» What you will do:
Beneath this line is the data. Output exactly the lines from the line with "- _½ peel_ Zest" to the line with "1. Weigh and", both ends included, and nothing more.

» Extracted records:
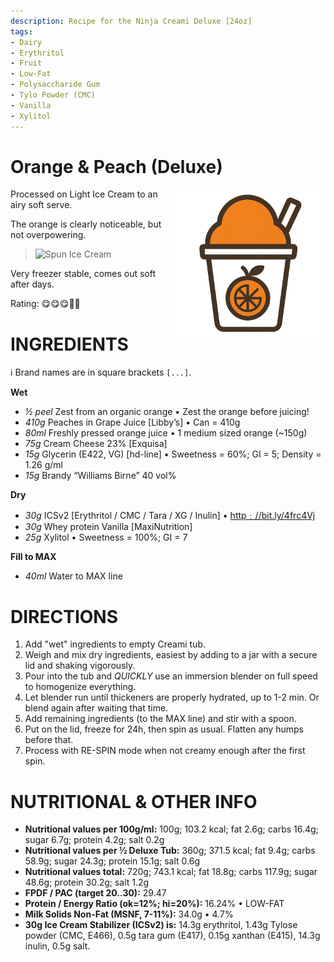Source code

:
```yaml
---
description: Recipe for the Ninja Creami Deluxe [24oz]
tags:
- Dairy
- Erythritol
- Fruit
- Low-Fat
- Polysaccharide Gum
- Tylo Powder (CMC)
- Vanilla
- Xylitol
---
```

# Orange & Peach (Deluxe)
<img style="float: right; margin-left: 1.5em;" width=240 alt="Logo" src="https://raw.githubusercontent.com/jhermann/ice-creamery/refs/heads/main/assets/orange-ice-cream-logo.png" />

Processed on Light Ice Cream to an airy soft serve.

The orange is clearly noticeable, but not overpowering.

> <img width=360 alt="Spun Ice Cream" src="https://github.com/jhermann/ice-creamery/blob/main/recipes/Orange%20&%20Peach%20(Deluxe)/Peach+Orange_2025-01-03.jpg?raw=true" />

Very freezer stable, comes out soft after days.

Rating: 😋😋😋🍊🍑

# INGREDIENTS

ℹ️ Brand names are in square brackets `[...]`.

**Wet**

  - _½ peel_ Zest from an organic orange • Zest the orange before juicing!
  - _410g_ Peaches in Grape Juice [Libby’s] • Can = 410g
  - _80ml_ Freshly pressed orange juice • 1 medium sized orange (~150g)
  - _75g_ Cream Cheese 23% [Exquisa]
  - _15g_ Glycerin (E422, VG) [hd-line] • Sweetness = 60%; GI = 5; Density = 1.26 g/ml
  - _15g_ Brandy “Williams Birne” 40 vol%

**Dry**

  - _30g_ ICSv2 [Erythritol / CMC / Tara / XG / Inulin] • [http﹕//bit.ly/4frc4Vj](https://github.com/jhermann/ice-creamery/tree/main/recipes/Ice%20Cream%20Stabilizer%20%28ICS%29)
  - _30g_ Whey protein Vanilla [MaxiNutrition]
  - _25g_ Xylitol • Sweetness = 100%; GI = 7

**Fill to MAX**

  - _40ml_ Water to MAX line

# DIRECTIONS

 1. Add "wet" ingredients to empty Creami tub.
 1. Weigh and mix dry ingredients, easiest by adding to a jar with a secure lid and shaking vigorously.
 1. Pour into the tub and *QUICKLY* use an immersion blender on full speed to homogenize everything.
 1. Let blender run until thickeners are properly hydrated, up to 1-2 min. Or blend again after waiting that time.
 1. Add remaining ingredients (to the MAX line) and stir with a spoon.
 1. Put on the lid, freeze for 24h, then spin as usual. Flatten any humps before that.
 1. Process with RE-SPIN mode when not creamy enough after the first spin.

# NUTRITIONAL & OTHER INFO
- **Nutritional values per 100g/ml:** 100g; 103.2 kcal; fat 2.6g; carbs 16.4g; sugar 6.7g; protein 4.2g; salt 0.2g
- **Nutritional values per ½ Deluxe Tub:** 360g; 371.5 kcal; fat 9.4g; carbs 58.9g; sugar 24.3g; protein 15.1g; salt 0.6g
- **Nutritional values total:** 720g; 743.1 kcal; fat 18.8g; carbs 117.9g; sugar 48.6g; protein 30.2g; salt 1.2g
- **FPDF / PAC (target 20..30):** 29.47
- **Protein / Energy Ratio (ok=12%; hi=20%):** 16.24% • LOW-FAT
- **Milk Solids Non-Fat (MSNF, 7-11%):** 34.0g • 4.7%
- **30g Ice Cream Stabilizer (ICSv2) is:** 14.3g erythritol, 1.43g Tylose powder (CMC, E466), 
0.5g tara gum (E417), 0.15g xanthan (E415),
14.3g inulin, 0.5g salt.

» Output of the task:
  - _½ peel_ Zest from an organic orange • Zest the orange before juicing!
  - _410g_ Peaches in Grape Juice [Libby’s] • Can = 410g
  - _80ml_ Freshly pressed orange juice • 1 medium sized orange (~150g)
  - _75g_ Cream Cheese 23% [Exquisa]
  - _15g_ Glycerin (E422, VG) [hd-line] • Sweetness = 60%; GI = 5; Density = 1.26 g/ml
  - _15g_ Brandy “Williams Birne” 40 vol%

**Dry**

  - _30g_ ICSv2 [Erythritol / CMC / Tara / XG / Inulin] • [http﹕//bit.ly/4frc4Vj](https://github.com/jhermann/ice-creamery/tree/main/recipes/Ice%20Cream%20Stabilizer%20%28ICS%29)
  - _30g_ Whey protein Vanilla [MaxiNutrition]
  - _25g_ Xylitol • Sweetness = 100%; GI = 7

**Fill to MAX**

  - _40ml_ Water to MAX line

# DIRECTIONS

 1. Add "wet" ingredients to empty Creami tub.
 1. Weigh and mix dry ingredients, easiest by adding to a jar with a secure lid and shaking vigorously.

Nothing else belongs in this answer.